Por José Luis Centeno S.
La justicia y la legitimidad del Estado se construye sobre principios rectores en tiempos de crisis.
En tiempos donde las crisis y emergencias se presentan con creciente frecuencia, v.gr.: la pandemia de COVID-19, el cambio climático y diversas situaciones socioeconómicas adversas, se vuelve forzoso que el Estado actúe con criterios claros, coherentes y orientados a la protección efectiva de los derechos humanos.
Es de tal relevancia lo anterior, que la experiencia regional, así como los marcos normativos nacionales e internacionales, señalan la necesidad de establecer principios rectores para la acción estatal que aseguren niveles mínimos de derechos, particularmente en los escenarios que exigen respuestas rápidas y eficientes a población afectada.
Vale decir, la respuesta estatal no puede quedar a expensas del pragmatismo gubernamental ni a decisiones meramente discrecionales. Es decir, en contextos críticos y de emergencia, el Estado no puede actuar como si estuviera en una pausa constitucional; al contrario, es allí donde su compromiso con los derechos humanos debe ser más firme, más visible y más exigente. ¿Por qué?
En situaciones de emergencia, no se trata solo de reaccionar, sino de actuar bajo principios éticos y jurídicos que prioricen la protección de los derechos más básicos. La experiencia regional revela que estos principios rectores no son meras recomendaciones técnicas: son condiciones de posibilidad para que el Estado siga siendo legítimo en tiempos de incertidumbre.
Entre estos principios rectores, destaca la garantía de niveles mínimos de derechos. Este concepto, desarrollado por tribunales constitucionales de la región, como los de Argentina y Colombia, establece que, independientemente de la escasez de recursos, existen ciertos derechos que deben ser satisfechos en cualquier circunstancia.
Hablamos del derecho a la alimentación, al agua, a la salud, a la vivienda digna: prestaciones elementales que permiten a las personas seguir viviendo con dignidad.
Es aquí donde el enfoque de derechos humanos cobra importancia, por no decir que se vuelve indispensable, ya que no se trata de una retórica vacía, sino de una metodología de acción estatal que obliga a diseñar políticas públicas con criterios de igualdad sustantiva, no meramente formal. La razón es fácil de entender.
En una emergencia, las desigualdades preexistentes no desaparecen, se agudizan. Como vimos durante la pandemia de COVID-19, las poblaciones más vulnerables, por caso, quienes viven en pobreza extrema, son las que más sufren los impactos de una crisis. Patente en Venezuela, específicamente en Maracay, estado Aragua, cuando en octubre de 2022 el río “El Castaño” se desbordó y causó estragos.

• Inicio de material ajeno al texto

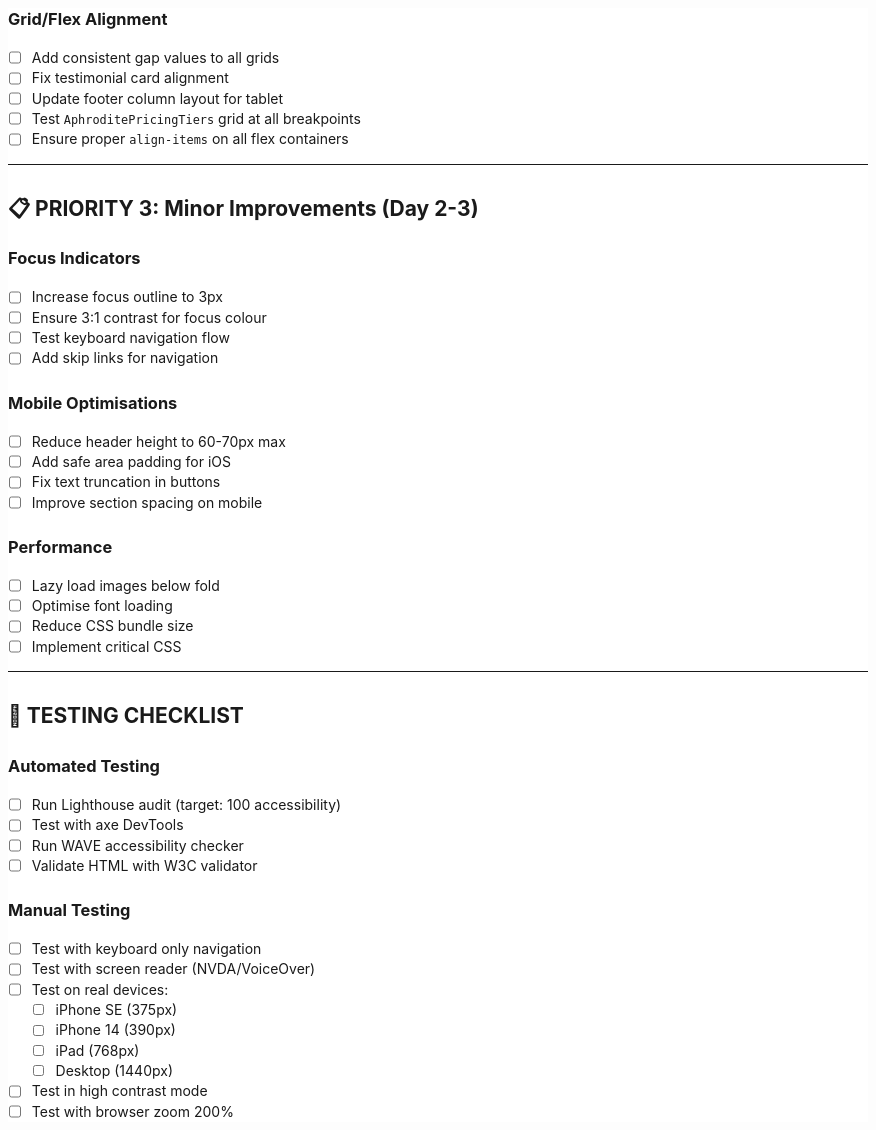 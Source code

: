 ### Grid/Flex Alignment
- [ ] Add consistent gap values to all grids
- [ ] Fix testimonial card alignment
- [ ] Update footer column layout for tablet
- [ ] Test `AphroditePricingTiers` grid at all breakpoints
- [ ] Ensure proper `align-items` on all flex containers

---

## 📋 PRIORITY 3: Minor Improvements (Day 2-3)

### Focus Indicators
- [ ] Increase focus outline to 3px
- [ ] Ensure 3:1 contrast for focus colour
- [ ] Test keyboard navigation flow
- [ ] Add skip links for navigation

### Mobile Optimisations
- [ ] Reduce header height to 60-70px max
- [ ] Add safe area padding for iOS
- [ ] Fix text truncation in buttons
- [ ] Improve section spacing on mobile

### Performance
- [ ] Lazy load images below fold
- [ ] Optimise font loading
- [ ] Reduce CSS bundle size
- [ ] Implement critical CSS

---

## 🧪 TESTING CHECKLIST

### Automated Testing
- [ ] Run Lighthouse audit (target: 100 accessibility)
- [ ] Test with axe DevTools
- [ ] Run WAVE accessibility checker
- [ ] Validate HTML with W3C validator

### Manual Testing
- [ ] Test with keyboard only navigation
- [ ] Test with screen reader (NVDA/VoiceOver)
- [ ] Test on real devices:
  - [ ] iPhone SE (375px)
  - [ ] iPhone 14 (390px)
  - [ ] iPad (768px)
  - [ ] Desktop (1440px)
- [ ] Test in high contrast mode
- [ ] Test with browser zoom 200%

Por esa razón, los principios rectores deben ser compensatorios: el Estado no puede actuar de manera neutral cuando la sociedad no lo es. Al contrario, debe priorizar a quienes más necesitan, direccionando al máximo los recursos disponibles hacia quienes se encuentran en situación de mayor desventaja.
Este principio de asignación prioritaria de recursos está respaldado por estándares internacionales, como el Pacto Internacional de Derechos Económicos, Sociales y Culturales (PIDESC), y ha sido reiterado por organismos como el Comité de Derechos Económicos, Sociales y Culturales de las Naciones Unidas (Comité DESC) que exige a los Estados demostrar que han hecho “todo lo posible” para cumplir con sus obligaciones.
En Venezuela, aunque pudiese sonar fuera de lugar, este compromiso no es ajeno. Nuestra Constitución de 1999 consagra de forma clara la progresividad de los derechos sociales y prohíbe su regresividad. Además, la jurisprudencia del TSJ ha reafirmado en múltiples sentencias la obligación estatal de garantizar el acceso a servicios básicos, incluso en contextos de dificultad económica.
Muy importante, estos marcos legales no son meros formalismos, son herramientas para exigir responsabilidad estatal. En ese sentido, estos principios rectores no se limitan a la protección de derechos mínimos. También incluyen la participación ciudadana, la transparencia en la gestión pública y el deber de prevenir (que no puede reducirse a planes técnicos elaborados en despachos ministeriales).
En suma, los principios rectores no son un lujo académico, sino una necesidad democrática. Son la brújula que evita que el Estado se pierda en el caos y marca la diferencia entre una respuesta que reproduce la exclusión y otra que, desde los derechos, construye justicia.